VIDEO: Sailor survives 16 hours in capsized boat in Atlantic

boat capsized in Atlantic

A French sailor, aged 62, has survived 16 hours in an air bubble inside his capsized sailing boat in the Atlantic Ocean in a feat the Spanish coastguard has labelled as ‘verging on impossible’.

Salvamento Maritimo, the sea search and rescue agency involved, says sailor Laurent Camprubi endured 16 hours in his overturned sailboat with ‘just 30 centimetres of air’.

The 12-metre Class40 sailing boat named Jeanne Solo Sailor was around 14 miles off the Sisargas Islands, near Spain’s north-west Galicia region, when it capsized. A distress signal was received at 20:23 local time on 1 August.
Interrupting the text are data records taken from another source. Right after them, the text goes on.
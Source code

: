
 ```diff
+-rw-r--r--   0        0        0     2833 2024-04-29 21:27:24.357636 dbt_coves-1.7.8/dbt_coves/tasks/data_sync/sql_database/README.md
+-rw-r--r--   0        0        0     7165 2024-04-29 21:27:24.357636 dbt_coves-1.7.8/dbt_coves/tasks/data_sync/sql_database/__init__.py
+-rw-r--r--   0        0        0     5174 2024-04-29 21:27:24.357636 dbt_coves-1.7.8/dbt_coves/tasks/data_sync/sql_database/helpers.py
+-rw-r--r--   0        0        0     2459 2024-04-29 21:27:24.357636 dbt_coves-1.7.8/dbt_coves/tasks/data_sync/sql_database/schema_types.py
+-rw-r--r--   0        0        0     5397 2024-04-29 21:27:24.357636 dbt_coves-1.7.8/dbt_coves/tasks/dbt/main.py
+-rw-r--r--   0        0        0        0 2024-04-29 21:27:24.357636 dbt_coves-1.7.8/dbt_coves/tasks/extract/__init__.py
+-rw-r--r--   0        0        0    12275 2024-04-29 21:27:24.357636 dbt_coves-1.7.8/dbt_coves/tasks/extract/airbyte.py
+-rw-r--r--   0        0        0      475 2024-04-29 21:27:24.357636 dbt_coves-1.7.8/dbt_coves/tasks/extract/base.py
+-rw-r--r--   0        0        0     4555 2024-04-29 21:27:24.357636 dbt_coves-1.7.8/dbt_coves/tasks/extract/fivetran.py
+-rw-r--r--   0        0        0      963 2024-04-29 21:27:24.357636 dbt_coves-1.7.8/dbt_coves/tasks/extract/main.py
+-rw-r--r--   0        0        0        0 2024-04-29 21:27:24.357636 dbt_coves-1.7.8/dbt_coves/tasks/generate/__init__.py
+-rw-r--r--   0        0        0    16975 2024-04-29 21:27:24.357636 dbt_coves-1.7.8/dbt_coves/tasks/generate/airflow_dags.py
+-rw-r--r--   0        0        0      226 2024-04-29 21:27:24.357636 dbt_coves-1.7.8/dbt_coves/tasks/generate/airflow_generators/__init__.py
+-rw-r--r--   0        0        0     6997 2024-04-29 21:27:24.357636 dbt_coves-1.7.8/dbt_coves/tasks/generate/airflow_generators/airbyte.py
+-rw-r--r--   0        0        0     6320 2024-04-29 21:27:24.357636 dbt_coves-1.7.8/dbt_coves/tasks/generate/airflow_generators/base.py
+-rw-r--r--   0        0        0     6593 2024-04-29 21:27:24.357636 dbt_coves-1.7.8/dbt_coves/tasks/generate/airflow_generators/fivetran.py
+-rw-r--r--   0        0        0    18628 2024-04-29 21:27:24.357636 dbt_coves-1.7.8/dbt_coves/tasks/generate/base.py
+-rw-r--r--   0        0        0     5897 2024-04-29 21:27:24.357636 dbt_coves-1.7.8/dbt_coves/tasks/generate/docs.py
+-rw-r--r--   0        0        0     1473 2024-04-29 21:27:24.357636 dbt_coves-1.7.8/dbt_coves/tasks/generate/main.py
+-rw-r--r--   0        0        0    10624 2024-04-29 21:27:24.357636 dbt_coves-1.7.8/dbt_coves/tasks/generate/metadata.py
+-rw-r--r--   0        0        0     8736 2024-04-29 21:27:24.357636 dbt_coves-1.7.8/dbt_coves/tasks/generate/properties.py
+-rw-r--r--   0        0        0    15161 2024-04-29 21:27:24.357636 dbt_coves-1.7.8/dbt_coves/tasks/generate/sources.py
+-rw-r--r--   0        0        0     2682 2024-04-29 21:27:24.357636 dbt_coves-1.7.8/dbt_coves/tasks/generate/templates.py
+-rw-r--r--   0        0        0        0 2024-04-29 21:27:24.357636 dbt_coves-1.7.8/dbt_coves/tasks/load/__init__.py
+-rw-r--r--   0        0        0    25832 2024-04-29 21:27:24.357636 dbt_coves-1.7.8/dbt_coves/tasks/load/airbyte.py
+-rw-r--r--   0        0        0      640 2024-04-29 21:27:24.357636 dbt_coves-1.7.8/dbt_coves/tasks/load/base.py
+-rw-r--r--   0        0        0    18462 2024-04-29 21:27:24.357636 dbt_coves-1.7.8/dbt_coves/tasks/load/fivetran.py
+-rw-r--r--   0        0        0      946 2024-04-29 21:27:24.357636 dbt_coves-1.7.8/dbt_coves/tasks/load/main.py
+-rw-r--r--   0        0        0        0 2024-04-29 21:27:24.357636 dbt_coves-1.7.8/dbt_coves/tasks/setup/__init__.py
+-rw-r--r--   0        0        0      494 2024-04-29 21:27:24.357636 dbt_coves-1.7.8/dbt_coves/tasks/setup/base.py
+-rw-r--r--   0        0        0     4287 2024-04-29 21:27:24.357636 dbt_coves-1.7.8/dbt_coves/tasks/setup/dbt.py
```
The Spanish coastguard was able to locate the capsized boat but the sea state was too rough to rescue the sailor.

Incredible footage shows a diver being winched onto the upturned boat to check for signs of life. The coastguard has said that the sailor – now known to be Camprubi – responded to the diver by banging from inside the hull.

Due to the adverse conditions, the sailor had to wait until morning to be rescued and the rescue team attached buoyancy balloons to the yacht to stop it from sinking.
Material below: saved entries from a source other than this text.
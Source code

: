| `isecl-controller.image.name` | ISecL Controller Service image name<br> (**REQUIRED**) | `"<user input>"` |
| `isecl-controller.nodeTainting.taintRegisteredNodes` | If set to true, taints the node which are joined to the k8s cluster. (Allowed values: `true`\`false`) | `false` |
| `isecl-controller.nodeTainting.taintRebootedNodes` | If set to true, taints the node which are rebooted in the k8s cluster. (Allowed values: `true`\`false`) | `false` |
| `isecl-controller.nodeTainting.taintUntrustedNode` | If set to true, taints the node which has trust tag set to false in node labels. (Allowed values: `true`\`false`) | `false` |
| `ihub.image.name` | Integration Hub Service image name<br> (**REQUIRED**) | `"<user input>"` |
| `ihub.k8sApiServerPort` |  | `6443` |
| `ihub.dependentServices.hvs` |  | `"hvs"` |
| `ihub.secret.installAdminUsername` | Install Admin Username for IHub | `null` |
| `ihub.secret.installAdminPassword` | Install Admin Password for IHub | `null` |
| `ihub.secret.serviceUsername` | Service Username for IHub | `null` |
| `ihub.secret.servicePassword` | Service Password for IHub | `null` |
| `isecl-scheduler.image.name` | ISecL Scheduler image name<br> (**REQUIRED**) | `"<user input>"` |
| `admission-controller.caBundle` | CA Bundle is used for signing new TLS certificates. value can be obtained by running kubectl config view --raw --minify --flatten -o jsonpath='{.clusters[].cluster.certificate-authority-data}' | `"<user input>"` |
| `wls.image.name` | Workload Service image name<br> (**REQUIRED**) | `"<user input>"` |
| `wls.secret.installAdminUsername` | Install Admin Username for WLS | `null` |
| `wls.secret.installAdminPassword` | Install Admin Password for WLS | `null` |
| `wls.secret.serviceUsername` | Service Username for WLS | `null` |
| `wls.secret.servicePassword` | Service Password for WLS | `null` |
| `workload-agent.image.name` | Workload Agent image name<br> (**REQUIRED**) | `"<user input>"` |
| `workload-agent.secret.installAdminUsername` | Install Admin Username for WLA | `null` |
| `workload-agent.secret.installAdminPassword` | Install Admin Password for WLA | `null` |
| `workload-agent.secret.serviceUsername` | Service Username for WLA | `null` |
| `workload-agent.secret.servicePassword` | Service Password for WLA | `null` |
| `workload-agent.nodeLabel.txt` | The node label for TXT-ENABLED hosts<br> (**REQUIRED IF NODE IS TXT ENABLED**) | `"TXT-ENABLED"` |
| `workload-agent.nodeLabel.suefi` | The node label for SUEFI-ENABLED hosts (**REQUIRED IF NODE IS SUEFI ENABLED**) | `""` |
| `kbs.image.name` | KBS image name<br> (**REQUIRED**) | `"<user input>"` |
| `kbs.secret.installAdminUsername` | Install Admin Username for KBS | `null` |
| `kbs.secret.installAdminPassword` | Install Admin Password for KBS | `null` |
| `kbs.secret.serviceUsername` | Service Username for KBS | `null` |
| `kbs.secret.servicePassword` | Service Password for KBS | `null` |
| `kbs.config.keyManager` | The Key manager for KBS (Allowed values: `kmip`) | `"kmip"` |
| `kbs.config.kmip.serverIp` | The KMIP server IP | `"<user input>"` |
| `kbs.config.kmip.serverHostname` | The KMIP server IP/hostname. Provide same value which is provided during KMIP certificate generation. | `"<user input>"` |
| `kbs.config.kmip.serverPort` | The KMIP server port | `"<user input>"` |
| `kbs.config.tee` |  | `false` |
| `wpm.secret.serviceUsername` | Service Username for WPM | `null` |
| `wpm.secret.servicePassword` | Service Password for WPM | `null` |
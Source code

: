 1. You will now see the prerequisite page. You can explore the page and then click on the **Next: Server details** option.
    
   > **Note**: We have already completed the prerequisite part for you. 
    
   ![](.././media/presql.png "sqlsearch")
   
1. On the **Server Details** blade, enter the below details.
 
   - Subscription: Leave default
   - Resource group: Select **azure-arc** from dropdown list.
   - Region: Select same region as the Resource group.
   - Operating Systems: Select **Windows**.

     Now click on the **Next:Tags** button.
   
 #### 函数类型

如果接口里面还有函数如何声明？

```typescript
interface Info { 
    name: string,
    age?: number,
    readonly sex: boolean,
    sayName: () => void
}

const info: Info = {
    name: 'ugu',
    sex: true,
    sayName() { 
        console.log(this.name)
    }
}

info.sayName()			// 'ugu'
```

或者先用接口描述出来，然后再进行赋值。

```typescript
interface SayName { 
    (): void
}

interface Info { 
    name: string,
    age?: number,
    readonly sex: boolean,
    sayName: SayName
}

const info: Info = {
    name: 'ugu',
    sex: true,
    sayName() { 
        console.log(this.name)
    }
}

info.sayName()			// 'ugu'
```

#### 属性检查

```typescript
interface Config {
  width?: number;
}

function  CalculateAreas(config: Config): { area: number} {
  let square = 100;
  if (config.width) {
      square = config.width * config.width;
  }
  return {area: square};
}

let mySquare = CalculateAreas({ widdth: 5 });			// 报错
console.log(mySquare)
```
Pablo Fole, a member of the rescue team says: “We had a bit of a hard job, not knowing for sure if the missing person was in there, the constant rocking and the accumulation of hours that were adding up little by little. Despite the lack of control and not knowing what to do at certain times, perseverance and not throwing in the towel made it possible for us to save the life of a person who fought for 16 agonising hours.”
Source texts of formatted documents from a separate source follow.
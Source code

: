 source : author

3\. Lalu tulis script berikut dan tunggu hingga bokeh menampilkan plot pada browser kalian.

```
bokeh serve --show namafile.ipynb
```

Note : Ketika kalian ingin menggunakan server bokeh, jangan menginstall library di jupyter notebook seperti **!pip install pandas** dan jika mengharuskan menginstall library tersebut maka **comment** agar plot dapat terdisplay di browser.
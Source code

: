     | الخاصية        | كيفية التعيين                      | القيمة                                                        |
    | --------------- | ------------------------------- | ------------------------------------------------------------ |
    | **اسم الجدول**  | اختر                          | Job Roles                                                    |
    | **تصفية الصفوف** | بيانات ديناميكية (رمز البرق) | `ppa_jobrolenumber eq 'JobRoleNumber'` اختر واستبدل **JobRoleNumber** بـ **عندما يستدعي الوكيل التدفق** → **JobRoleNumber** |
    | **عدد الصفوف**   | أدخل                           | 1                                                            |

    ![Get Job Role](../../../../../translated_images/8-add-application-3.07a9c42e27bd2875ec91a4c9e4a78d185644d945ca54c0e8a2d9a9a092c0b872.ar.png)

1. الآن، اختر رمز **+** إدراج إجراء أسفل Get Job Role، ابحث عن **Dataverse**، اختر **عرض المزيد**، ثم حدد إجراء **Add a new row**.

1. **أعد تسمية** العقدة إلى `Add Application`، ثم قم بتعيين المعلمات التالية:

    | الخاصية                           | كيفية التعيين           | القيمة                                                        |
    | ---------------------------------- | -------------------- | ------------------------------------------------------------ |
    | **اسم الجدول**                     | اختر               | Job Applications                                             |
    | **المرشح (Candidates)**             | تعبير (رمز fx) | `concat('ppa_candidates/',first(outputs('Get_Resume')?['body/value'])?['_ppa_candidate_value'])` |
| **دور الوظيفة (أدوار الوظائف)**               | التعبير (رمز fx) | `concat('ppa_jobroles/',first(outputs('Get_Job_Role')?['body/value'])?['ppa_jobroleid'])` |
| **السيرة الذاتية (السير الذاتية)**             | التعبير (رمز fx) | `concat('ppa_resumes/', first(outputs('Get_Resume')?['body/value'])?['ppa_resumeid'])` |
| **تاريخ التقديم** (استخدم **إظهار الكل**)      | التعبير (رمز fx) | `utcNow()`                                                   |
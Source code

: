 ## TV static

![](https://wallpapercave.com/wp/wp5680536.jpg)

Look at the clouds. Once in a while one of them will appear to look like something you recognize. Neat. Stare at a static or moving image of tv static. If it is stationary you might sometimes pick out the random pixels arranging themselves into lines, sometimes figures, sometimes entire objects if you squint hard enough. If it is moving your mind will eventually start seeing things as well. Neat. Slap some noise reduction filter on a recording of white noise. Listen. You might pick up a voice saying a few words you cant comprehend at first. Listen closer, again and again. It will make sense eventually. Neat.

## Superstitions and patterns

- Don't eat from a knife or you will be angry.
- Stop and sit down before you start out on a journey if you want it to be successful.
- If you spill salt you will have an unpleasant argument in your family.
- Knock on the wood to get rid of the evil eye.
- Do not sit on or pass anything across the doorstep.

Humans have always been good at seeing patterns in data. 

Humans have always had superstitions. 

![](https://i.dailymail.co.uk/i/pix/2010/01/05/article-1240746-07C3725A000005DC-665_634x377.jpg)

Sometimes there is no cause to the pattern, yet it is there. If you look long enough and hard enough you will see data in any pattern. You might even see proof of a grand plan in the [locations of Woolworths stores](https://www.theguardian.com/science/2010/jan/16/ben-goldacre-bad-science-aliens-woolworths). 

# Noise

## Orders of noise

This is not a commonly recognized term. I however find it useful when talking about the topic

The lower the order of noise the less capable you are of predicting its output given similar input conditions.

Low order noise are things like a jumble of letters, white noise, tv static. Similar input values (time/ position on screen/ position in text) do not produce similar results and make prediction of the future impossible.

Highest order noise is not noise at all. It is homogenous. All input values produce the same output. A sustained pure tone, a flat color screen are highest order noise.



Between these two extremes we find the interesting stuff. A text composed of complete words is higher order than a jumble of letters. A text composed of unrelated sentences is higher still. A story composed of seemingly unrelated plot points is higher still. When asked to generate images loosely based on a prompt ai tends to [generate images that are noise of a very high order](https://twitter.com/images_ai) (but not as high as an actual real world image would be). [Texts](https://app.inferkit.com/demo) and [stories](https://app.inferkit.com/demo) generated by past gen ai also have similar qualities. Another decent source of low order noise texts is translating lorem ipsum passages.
The following morning, two divers swam under the capsized boat and found the sailor in the air bubble wearing a neoprene survival suit and submerged in water up to his knees.

Laurent Camprubi (right), the French sailor who endured 16 hours in his overturned sailboat. Manuel Capeáns (left) head of the Finisterre Maritime Rescue Coordination Center

In a new post on Salvamento Maritimo’s Facebook page, Camprubi says: “Thank you, thank you, thank you. From inside the ship I heard the Maritime Rescue helicopter fly overhead. I knew… that they were going to rescue me, that they were not going to leave me alone.”